It looks like the backlash against monolithic, overreaching social networks is growing faster than I thought. I’d brought up this sentiment earlier as I was watching the increasing unease with which each Facebook privacy update was received. Certainly the mammoth social network isn’t exactly plummeting in popularity, but such initial stirrings tend to underlie a deeper discontent that is unlikely to abate. There are, at the very least, increasing numbers of people willing to jump ship in order to preserve some control over their online activities.
Whether or not such reactions are warranted, I personally attribute them to things such as Facebook’s open acquiescence (some would say collusion), to both government and private surveillance. People are increasingly aware of the power of near-instant communication networks, and are simultaneously looking for alternatives to what are increasingly non-opt-out-able additions.

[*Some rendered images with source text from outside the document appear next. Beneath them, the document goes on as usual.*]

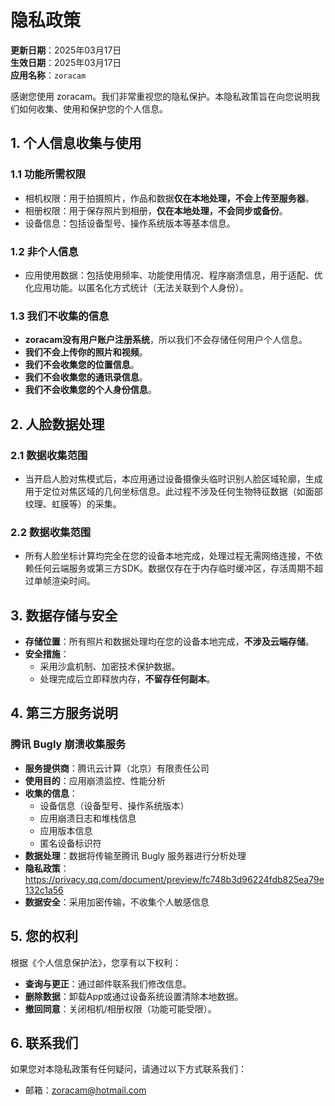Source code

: # 隐私政策

**更新日期**：2025年03月17日  
**生效日期**：2025年03月17日  
**应用名称**：`zoracam` 

感谢您使用 zoracam。我们非常重视您的隐私保护。本隐私政策旨在向您说明我们如何收集、使用和保护您的个人信息。

## 1. 个人信息收集与使用
### 1.1 功能所需权限
- 相机权限：用于拍摄照片，作品和数据**仅在本地处理，不会上传至服务器**。
- 相册权限：用于保存照片到相册，**仅在本地处理，不会同步或备份**。
- 设备信息：包括设备型号、操作系统版本等基本信息。

### 1.2 非个人信息
- 应用使用数据：包括使用频率、功能使用情况、程序崩溃信息，用于适配、优化应用功能。以匿名化方式统计（无法关联到个人身份）。  

### 1.3 我们不收集的信息
- **zoracam没有用户账户注册系统**，所以我们不会存储任何用户个人信息。
- **我们不会上传你的照片和视频**。
- **我们不会收集您的位置信息**。
- **我们不会收集您的通讯录信息**。
- **我们不会收集您的个人身份信息**。

## 2. 人脸数据处理
### 2.1 数据收集范围
- ​当开启人脸对焦模式后，本应用通过设备摄像头临时识别人脸区域轮廓，生成用于定位对焦区域的几何坐标信息。此过程不涉及任何生物特征数据（如面部纹理、虹膜等）的采集。
### 2.2 数据收集范围
- 所有人脸坐标计算均完全在您的设备本地完成，处理过程无需网络连接，不依赖任何云端服务或第三方SDK。数据仅存在于内存临时缓冲区，存活周期不超过单帧渲染时间。

## 3. 数据存储与安全
- ​**存储位置**：所有照片和数据处理均在您的设备本地完成，​**不涉及云端存储**。
- ​**安全措施**：  
  - 采用沙盒机制、加密技术保护数据。  
  - 处理完成后立即释放内存，​**不留存任何副本**。
 
## 4. 第三方服务说明
### 腾讯 Bugly 崩溃收集服务
- **服务提供商**：腾讯云计算（北京）有限责任公司
- **使用目的**：应用崩溃监控、性能分析
- **收集的信息**：
  - 设备信息（设备型号、操作系统版本）
  - 应用崩溃日志和堆栈信息
  - 应用版本信息
  - 匿名设备标识符
- **数据处理**：数据将传输至腾讯 Bugly 服务器进行分析处理
- **隐私政策**：https://privacy.qq.com/document/preview/fc748b3d96224fdb825ea79e132c1a56
- **数据安全**：采用加密传输，不收集个人敏感信息
 
## 5. 您的权利
根据《个人信息保护法》，您享有以下权利：  
- ​**查询与更正**：通过邮件联系我们修改信息。
- **删除数据**：卸载App或通过设备系统设置清除本地数据。  
- ​**撤回同意**：关闭相机/相册权限（功能可能受限）。  

## 6. 联系我们
如果您对本隐私政策有任何疑问，请通过以下方式联系我们：
- 邮箱：zoracam@hotmail.com
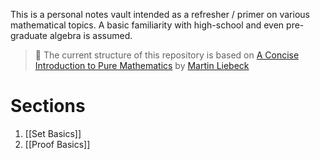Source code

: This is a personal notes vault intended as a refresher / primer on various mathematical topics. A basic familiarity with high-school and even pre-graduate algebra is assumed.

> 📃 The current structure of this repository is based on [A Concise Introduction to Pure Mathematics](https://archive.org/details/conciseintroduct0000lieb/mode/2up) by [Martin Liebeck](https://en.wikipedia.org/wiki/Martin_Liebeck)

# Sections

1. [[Set Basics]]
2. [[Proof Basics]]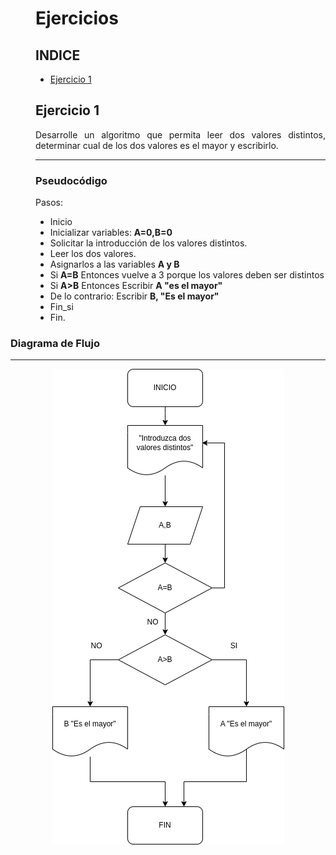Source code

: <dir align ="justify">

# Ejercicios



## INDICE

- [Ejercicio 1](#ejercicio1)


## Ejercicio 1<a name="ejercicio1"></a>


Desarrolle un algoritmo que permita leer dos valores distintos, determinar cual de los dos valores es el mayor y escribirlo.

---

### Pseudocódigo

Pasos:

- Inicio 
-  Inicializar variables: __A=0,B=0__
-  Solicitar la introducción de los valores distintos.
-  Leer los dos valores.
-  Asignarlos a las variables __A y B__
-  Si __A=B__ Entonces vuelve a 3 porque los valores deben ser distintos
-  Si __A>B__ Entonces
   Escribir __A "es el mayor"__
-  De lo contrario: Escribir __B, "Es el mayor"__
-  Fin_si
-  Fin.


</dir>

### Diagrama de Flujo
  ---

<div align="center">
<img src="Images/diagrama1.png"/>
</div>
  
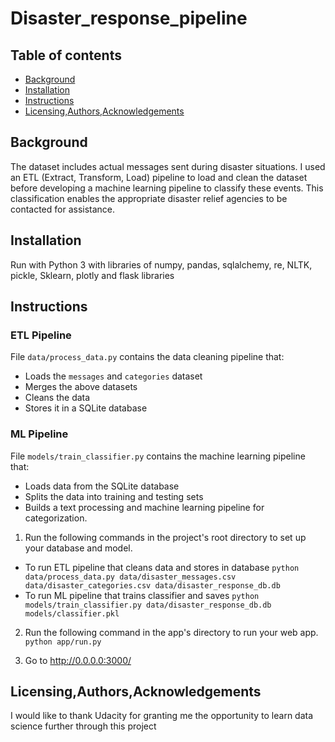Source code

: # Disaster_response_pipeline

## Table of contents
- [Background](#Background)
- [Installation](#Installation)
- [Instructions](#Instructions)
- [Licensing,Authors,Acknowledgements](#Licensing,Authors,Acknowledgements)

## Background
The dataset includes actual messages sent during disaster situations. I used an ETL (Extract, Transform, Load) pipeline to load and clean the dataset before developing a machine learning pipeline to classify these events. This classification enables the appropriate disaster relief agencies to be contacted for assistance.

## Installation
Run with Python 3 with libraries of numpy, pandas, sqlalchemy, re, NLTK, pickle, Sklearn, plotly and flask libraries

## Instructions

### ETL Pipeline
File `data/process_data.py` contains the data cleaning pipeline that:

- Loads the `messages` and `categories` dataset
- Merges the above datasets
- Cleans the data
- Stores it in a SQLite database

### ML Pipeline
File `models/train_classifier.py` contains the machine learning pipeline that:

- Loads data from the SQLite database
- Splits the data into training and testing sets
- Builds a text processing and machine learning pipeline for categorization.


1. Run the following commands in the project's root directory to set up your database and model.

 - To run ETL pipeline that cleans data and stores in database  `python data/process_data.py data/disaster_messages.csv data/disaster_categories.csv data/disaster_response_db.db`
 - To run ML pipeline that trains classifier and saves  `python models/train_classifier.py data/disaster_response_db.db models/classifier.pkl`
 
2. Run the following command in the app's directory to run your web app. `python app/run.py`

3. Go to http://0.0.0.0:3000/

## Licensing,Authors,Acknowledgements
I would like to thank Udacity for granting me the opportunity to learn data science further through this project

It’s almost as if people have gotten a taste of what social networks can do only to have the rug pulled out from under them and told that they must subjugate themselves to the wishes of whatever system they happen to be a member of if they want to keep playing. Facebook happens to get a lot more attention on this front simply because of its sheer size, but now that the cat has been let out of the bag, it’s a bit too late to reverse course. The promise of a free and open Facebook, underpinned by an implicit promise of freedom and control, is being replaced by the looming and very real threat of a massive monitoring system with little return for most users other than as a slightly more advanced discussion forum.

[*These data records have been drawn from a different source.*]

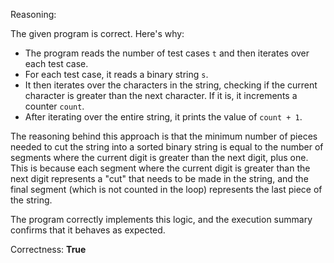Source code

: Reasoning:

The given program is correct. Here's why:

* The program reads the number of test cases `t` and then iterates over each test case.
* For each test case, it reads a binary string `s`.
* It then iterates over the characters in the string, checking if the current character is greater than the next character. If it is, it increments a counter `count`.
* After iterating over the entire string, it prints the value of `count + 1`.

The reasoning behind this approach is that the minimum number of pieces needed to cut the string into a sorted binary string is equal to the number of segments where the current digit is greater than the next digit, plus one. This is because each segment where the current digit is greater than the next digit represents a "cut" that needs to be made in the string, and the final segment (which is not counted in the loop) represents the last piece of the string.

The program correctly implements this logic, and the execution summary confirms that it behaves as expected.

Correctness: **True**
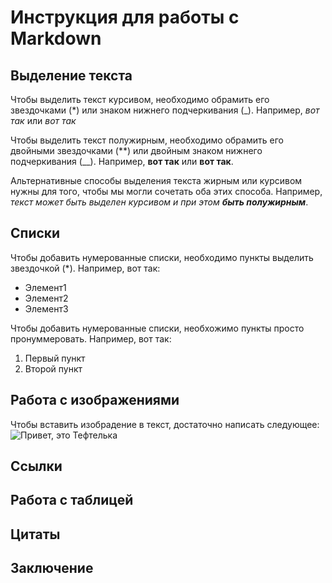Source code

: # Инструкция для работы с Markdown

## Выделение текста
Чтобы выделить текст курсивом, необходимо обрамить его звездочками (*) или знаком нижнего подчеркивания (_). Например, *вот так* или _вот так_

Чтобы выделить текст полужирным, необходимо обрамить его двойными звездочками (**) или двойным знаком нижнего подчеркивания (__). Например, **вот так** или __вот так__.

Альтернативные способы выделения текста жирным или курсивом нужны для того, чтобы мы могли сочетать оба этих способа. Например, _текст может быть выделен курсивом и при этом **быть полужирным**_.

## Списки
Чтобы добавить нумерованные списки, необходимо пункты выделить звездочкой (*). Например, вот так:
* Элемент1
* Элемент2
* Элемент3

Чтобы добавить нумерованные списки, необхожимо пункты просто пронуммеровать. Например, вот так:
1. Первый пункт
2. Второй пункт


## Работа с изображениями
Чтобы вставить изобрадение в текст, достаточно написать следующее: ![Привет, это Тефтелька](kisa.jpg)

## Ссылки

## Работа с таблицей

## Цитаты

## Заключение
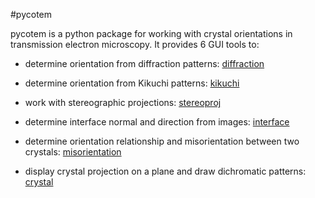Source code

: #pycotem

pycotem is a python package for working with crystal orientations in transmission electron microscopy. It provides 6 GUI tools to:

- determine orientation from diffraction patterns: [diffraction](diffraction.md)

- determine orientation from Kikuchi patterns: [kikuchi](kikuchi.md)

- work with stereographic projections: [stereoproj](stereoproj.md)

- determine interface normal and direction from images: [interface](interface.md)

- determine orientation relationship and misorientation between two crystals: [misorientation](misorientation.md)

- display crystal projection on a plane and draw dichromatic patterns: [crystal](crystal.md)



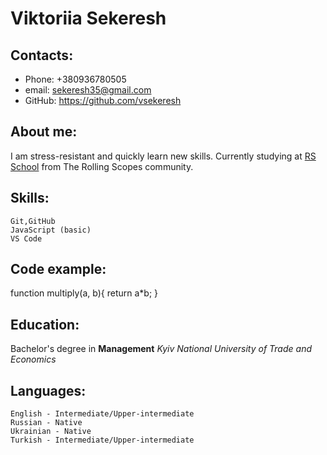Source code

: # Viktoriia Sekeresh
## Contacts:
* Phone: +380936780505
* email: sekeresh35@gmail.com
* GitHub: <https://github.com/vsekeresh>
## About me:
I am stress-resistant and quickly learn new skills.
Currently studying at [RS School](https://rs.school) from The Rolling Scopes community. 
## Skills:
    Git,GitHub
    JavaScript (basic)
    VS Code
## Code example:
function multiply(a, b){
  return a*b;
}

## Education:
Bachelor's degree in **Management**
*Kyiv National University of Trade and Economics* 

## Languages:
    English - Intermediate/Upper-intermediate
    Russian - Native
    Ukrainian - Native
    Turkish - Intermediate/Upper-intermediate
    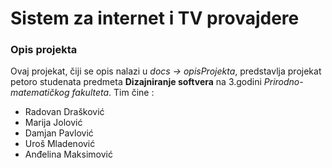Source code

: ﻿# Sistem za internet i TV provajdere

### Opis projekta

Ovaj projekat, čiji se opis nalazi u _docs -> opisProjekta_, predstavlja projekat petoro studenata predmeta **Dizajniranje softvera** na 3.godini _Prirodno-matematičkog fakulteta_.
Tim čine :
- Radovan Drašković
- Marija Jolović
- Damjan Pavlović
- Uroš Mladenović
- Anđelina Maksimović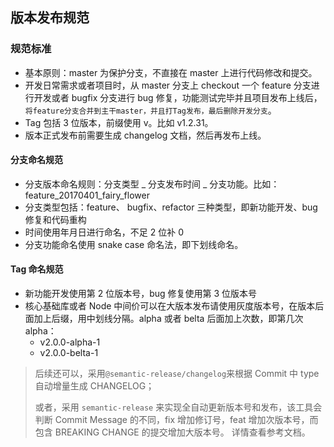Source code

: ## 版本发布规范

### 规范标准

+ 基本原则：master 为保护分支，不直接在 master 上进行代码修改和提交。
+ 开发日常需求或者项目时，从 master 分支上 checkout 一个 feature 分支进行开发或者 bugfix 分支进行 bug 修复，功能测试完毕并且项目发布上线后，`将feature分支合并到主干master，并且打Tag发布，最后删除开发分支`。
+ Tag 包括 3 位版本，前缀使用 v。比如 v1.2.31。
+ 版本正式发布前需要生成 changelog 文档，然后再发布上线。

#### 分支命名规范

- 分支版本命名规则：分支类型 _ 分支发布时间 _ 分支功能。比如：feature_20170401_fairy_flower
- 分支类型包括：feature、 bugfix、refactor 三种类型，即新功能开发、bug 修复和代码重构
- 时间使用年月日进行命名，不足 2 位补 0
- 分支功能命名使用 snake case 命名法，即下划线命名。

#### Tag 命名规范

- 新功能开发使用第 2 位版本号，bug 修复使用第 3 位版本号
- 核心基础库或者 Node 中间价可以在大版本发布请使用灰度版本号，在版本后面加上后缀，用中划线分隔。alpha 或者 belta 后面加上次数，即第几次 alpha：
  - v2.0.0-alpha-1
  - v2.0.0-belta-1





> 后续还可以，采用`@semantic-release/changelog`来根据 Commit 中 type 自动增量生成 CHANGELOG；
>
> 或者，采用 `semantic-release` 来实现全自动更新版本号和发布，该工具会判断 Commit Message 的不同，fix 增加修订号，feat 增加次版本号，而包含 BREAKING CHANGE 的提交增加大版本号。 详情查看参考文档。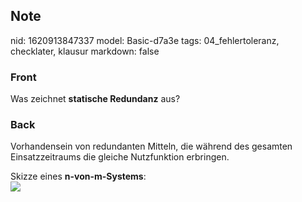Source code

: ## Note
nid: 1620913847337
model: Basic-d7a3e
tags: 04_fehlertoleranz, checklater, klausur
markdown: false

### Front
Was zeichnet <b>statische Redundanz</b> aus?

### Back
Vorhandensein von redundanten Mitteln, die während des gesamten
Einsatzzeitraums die gleiche Nutzfunktion erbringen.
<div>
  Skizze eines <b>n-von-m-Systems</b>:
</div>
<div><img src=
paste-d38e86931c3661d60e49833f6d882a703c3fe4c6.jpg></div>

It’s little wonder then that as Instagram was recently subsumed by Facebook, the move caused a significant backlash. It’s not so much about opening up one’s life to public scrutiny, it’s the implicit level of (or lack of) control, as presented by the social network, that is of such concern to people. Critics have trouble understanding why people who otherwise share their lives publicly would suddenly have a problem with becoming part of a larger network that is just as public. Typically the “spotty security record” of the social network is cited as the reason, though few pundits are willing to state the obviousness of what people are really thinking: if this is what Facebook is willing to do today, what will it willingly do tomorrow?
Of course people are emotionally driven and perhaps Facebook might roll back everything tomorrow, but the damage to its reputation is already done so people will be looking at it with a critical sideways gaze from now on. No, I don’t expect a mass exodus because people still want and need a centralized place to communicate. Joining yet another social network, especially in light of the acquisition of many current ones, makes people wary of giving up yet more information to yet another network. In this case, Facebook is simply the lesser of two evils, and they’d likely get all this information eventually anyways.

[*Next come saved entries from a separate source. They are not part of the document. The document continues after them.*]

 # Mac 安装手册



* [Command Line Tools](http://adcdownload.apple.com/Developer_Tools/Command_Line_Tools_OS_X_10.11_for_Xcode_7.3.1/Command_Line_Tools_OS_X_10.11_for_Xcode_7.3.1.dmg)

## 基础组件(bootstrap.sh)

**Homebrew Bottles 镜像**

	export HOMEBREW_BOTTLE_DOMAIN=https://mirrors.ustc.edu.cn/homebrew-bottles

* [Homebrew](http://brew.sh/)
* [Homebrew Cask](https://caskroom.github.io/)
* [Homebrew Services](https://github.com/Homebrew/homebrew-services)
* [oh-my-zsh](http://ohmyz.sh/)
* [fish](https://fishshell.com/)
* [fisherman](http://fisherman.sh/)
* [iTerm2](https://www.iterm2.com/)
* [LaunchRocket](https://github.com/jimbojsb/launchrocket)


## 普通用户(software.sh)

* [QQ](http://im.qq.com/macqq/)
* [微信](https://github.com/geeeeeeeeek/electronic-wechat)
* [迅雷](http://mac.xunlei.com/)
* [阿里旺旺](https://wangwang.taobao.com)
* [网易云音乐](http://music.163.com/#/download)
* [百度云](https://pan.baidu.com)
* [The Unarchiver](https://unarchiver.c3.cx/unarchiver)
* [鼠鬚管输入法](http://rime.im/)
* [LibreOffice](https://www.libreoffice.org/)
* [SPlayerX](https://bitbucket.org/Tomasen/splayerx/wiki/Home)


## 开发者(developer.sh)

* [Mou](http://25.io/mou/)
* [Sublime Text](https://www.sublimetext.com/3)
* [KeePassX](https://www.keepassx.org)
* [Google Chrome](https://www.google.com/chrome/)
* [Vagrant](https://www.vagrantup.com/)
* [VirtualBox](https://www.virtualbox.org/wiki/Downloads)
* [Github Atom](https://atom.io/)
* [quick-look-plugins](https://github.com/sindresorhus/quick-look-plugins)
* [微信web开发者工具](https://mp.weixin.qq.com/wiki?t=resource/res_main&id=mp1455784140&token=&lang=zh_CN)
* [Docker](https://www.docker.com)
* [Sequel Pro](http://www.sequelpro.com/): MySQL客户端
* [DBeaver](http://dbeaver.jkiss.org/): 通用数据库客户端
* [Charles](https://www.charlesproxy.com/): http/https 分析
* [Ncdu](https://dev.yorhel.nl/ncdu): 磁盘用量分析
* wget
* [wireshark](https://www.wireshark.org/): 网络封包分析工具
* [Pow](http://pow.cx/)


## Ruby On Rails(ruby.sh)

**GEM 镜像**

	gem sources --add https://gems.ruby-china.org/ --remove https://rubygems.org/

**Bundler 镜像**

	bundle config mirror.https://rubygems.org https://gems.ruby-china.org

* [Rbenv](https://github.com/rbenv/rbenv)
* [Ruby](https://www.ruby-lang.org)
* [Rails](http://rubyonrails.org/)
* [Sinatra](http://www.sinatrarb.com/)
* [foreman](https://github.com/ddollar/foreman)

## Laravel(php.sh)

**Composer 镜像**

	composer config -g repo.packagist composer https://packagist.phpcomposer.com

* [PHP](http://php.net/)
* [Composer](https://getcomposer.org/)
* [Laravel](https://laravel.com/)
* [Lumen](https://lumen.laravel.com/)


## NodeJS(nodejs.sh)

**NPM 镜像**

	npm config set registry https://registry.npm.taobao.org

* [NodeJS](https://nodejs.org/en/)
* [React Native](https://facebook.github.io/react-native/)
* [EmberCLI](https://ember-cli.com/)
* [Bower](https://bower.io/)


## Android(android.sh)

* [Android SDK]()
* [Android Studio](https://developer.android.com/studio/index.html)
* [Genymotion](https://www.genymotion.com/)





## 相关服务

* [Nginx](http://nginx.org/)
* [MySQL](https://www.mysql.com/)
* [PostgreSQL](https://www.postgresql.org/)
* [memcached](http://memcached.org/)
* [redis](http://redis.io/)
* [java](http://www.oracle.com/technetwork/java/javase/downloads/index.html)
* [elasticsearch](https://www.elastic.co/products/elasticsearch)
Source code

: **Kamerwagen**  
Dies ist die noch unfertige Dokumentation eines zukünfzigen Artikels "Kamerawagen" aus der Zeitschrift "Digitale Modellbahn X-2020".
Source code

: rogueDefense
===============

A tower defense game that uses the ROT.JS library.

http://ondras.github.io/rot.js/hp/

If I may make a blunt prediction here, what’s really required, and what will ultimately make the biggest dent to the current social networking trend, is the rise of the personal social network. This will still carry many of the hallmarks of current social networks but with one glaring difference: people’s social networks will belong entirely to them. To put it another way, centralized services will be shunned in exchange for fully user owned and operated services. To use a Facebook analogy, your discussion wall would be hosted entirely by you. If you want to take it down you can wipe it from existence entirely. You can share whatever information you want, monetize it any way you want, and not be beholden to any single entity while it’s running. The worst complaints arising from this approach will be connectivity and stability, both of which can be accounted for with proper development techniques.
At present, this isn’t easy to do. You could, of course, sign up for some existing web service where you can build your own social network (think Ning, for example), but that’s the “yet another social network” problem. You could host your own web site but that requires some fairly indepth technical knowledge, not to mention an investment, albeit a minor one, and then the “yet another social network” problem still exists on top of that. In other words, there isn’t currently an easy solution. For something to become a viable alternative, it would have to require as little informational investment as possible, be incredibly easy to install and use, and provide as much control as possible without requiring it for the exchange of personal freedoms. That sort of technology doesn’t exist, yet, but it will be the thing to bet on to lead the next revolution in the socially connected net. And, frankly, I don’t think it’s that far off.